新幹線騒音(読み)しんかんせんそうおん

ブリタニカ国際大百科事典 小項目事典 「新幹線騒音」の意味・わかりやすい解説

新幹線騒音
しんかんせんそうおん

時速 250kmに達する JR新幹線を発生源とする騒音振動家屋の密集する市街地や住宅地を通過する場合,深刻な被害を生じる場合がある。時速 200kmで1日上下合せて 226本の列車が通過して,騒音は大部分が中央値平均で,騒音が 80ホンをこえ,振動も毎秒 0.5mm~2mmに達するという名古屋市の沿線住民は,精神的にも肉体的にも被害を受けているとして,(1) 午前7時~午後9時の騒音 65ホン,振動毎秒 0.6mm以上,夜間 55ホン,0.3mm以上の騒音,振動の侵入を禁じ,(2) 慰謝料 100万円を支払えという内容の訴訟を起したが,1980年名古屋地方裁判所は,一部の損害賠償を除き原告の請求を却下,原告側は控訴した。その後 86年に発生源対策の一層の推進などを内容とする和解が成立して訴訟が解決された。
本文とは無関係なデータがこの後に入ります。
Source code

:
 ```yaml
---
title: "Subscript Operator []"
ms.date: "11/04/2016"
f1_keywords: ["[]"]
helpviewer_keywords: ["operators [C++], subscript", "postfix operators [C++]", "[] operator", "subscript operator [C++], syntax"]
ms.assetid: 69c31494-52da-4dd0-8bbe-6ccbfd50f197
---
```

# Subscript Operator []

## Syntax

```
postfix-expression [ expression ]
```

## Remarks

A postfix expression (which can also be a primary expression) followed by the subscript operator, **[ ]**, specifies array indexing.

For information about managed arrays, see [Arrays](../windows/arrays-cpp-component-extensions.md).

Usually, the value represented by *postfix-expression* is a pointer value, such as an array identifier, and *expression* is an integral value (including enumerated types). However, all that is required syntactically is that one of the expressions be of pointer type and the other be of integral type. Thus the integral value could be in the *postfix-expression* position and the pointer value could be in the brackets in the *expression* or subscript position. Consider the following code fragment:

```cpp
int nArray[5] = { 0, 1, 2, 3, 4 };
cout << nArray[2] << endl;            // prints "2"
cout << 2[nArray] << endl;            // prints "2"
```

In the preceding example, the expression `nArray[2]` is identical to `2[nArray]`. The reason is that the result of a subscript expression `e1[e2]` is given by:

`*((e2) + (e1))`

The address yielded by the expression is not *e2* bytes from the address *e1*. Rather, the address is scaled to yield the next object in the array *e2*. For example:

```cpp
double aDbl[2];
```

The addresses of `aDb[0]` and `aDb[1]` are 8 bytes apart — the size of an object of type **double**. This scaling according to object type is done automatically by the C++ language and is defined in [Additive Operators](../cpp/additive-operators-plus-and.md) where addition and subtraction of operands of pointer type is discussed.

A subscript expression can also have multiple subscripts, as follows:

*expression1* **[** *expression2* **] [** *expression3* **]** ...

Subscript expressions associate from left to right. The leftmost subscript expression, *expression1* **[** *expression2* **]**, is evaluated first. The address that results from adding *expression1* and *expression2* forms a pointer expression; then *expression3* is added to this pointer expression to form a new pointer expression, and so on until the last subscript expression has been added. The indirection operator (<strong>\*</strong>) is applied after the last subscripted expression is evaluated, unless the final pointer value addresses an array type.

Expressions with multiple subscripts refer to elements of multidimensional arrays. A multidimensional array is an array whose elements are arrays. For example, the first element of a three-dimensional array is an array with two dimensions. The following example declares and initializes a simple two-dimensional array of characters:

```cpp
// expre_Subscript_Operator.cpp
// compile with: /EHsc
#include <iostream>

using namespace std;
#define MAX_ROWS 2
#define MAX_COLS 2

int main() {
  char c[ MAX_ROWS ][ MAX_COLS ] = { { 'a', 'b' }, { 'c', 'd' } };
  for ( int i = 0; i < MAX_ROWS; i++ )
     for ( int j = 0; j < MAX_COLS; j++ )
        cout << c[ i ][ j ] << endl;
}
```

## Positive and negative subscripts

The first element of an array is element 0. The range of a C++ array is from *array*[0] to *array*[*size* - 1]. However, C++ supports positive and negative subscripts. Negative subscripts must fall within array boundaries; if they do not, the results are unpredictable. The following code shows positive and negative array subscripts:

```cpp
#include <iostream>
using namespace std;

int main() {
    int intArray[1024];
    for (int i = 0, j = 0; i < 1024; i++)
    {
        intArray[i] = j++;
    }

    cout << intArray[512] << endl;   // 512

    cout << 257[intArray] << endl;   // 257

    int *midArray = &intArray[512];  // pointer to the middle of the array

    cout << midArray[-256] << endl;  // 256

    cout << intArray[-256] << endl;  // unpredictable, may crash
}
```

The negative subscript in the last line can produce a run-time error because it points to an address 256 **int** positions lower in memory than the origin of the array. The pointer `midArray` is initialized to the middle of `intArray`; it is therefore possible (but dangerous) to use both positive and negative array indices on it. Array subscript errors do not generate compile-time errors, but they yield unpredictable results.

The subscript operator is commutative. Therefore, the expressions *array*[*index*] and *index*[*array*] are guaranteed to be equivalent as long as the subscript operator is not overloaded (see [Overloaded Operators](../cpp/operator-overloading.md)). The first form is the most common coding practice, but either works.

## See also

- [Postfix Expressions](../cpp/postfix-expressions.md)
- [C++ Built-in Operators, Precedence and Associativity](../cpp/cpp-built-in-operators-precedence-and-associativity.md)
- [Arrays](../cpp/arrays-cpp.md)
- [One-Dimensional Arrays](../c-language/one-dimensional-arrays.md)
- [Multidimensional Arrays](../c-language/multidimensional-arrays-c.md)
新幹線の環境基準は 75年7月に告示され,(1) 住居の用に供される地域 (類型I) で 75ホン以下,(2) その他の地域で環境保全の必要な地域 75ホン以下となっているが,達成目標期間は,既設区間では3~10年とかなり長期を見込んだ。 76年3月には環境庁長官から運輸大臣に対して「環境保全上緊急を要する新幹線鉄道振動対策について」という勧告が出された。 JRでは環境基準と勧告に基づき「新幹線鉄道騒音・振動障害防止対策処理要網」を定めて対策を進めている。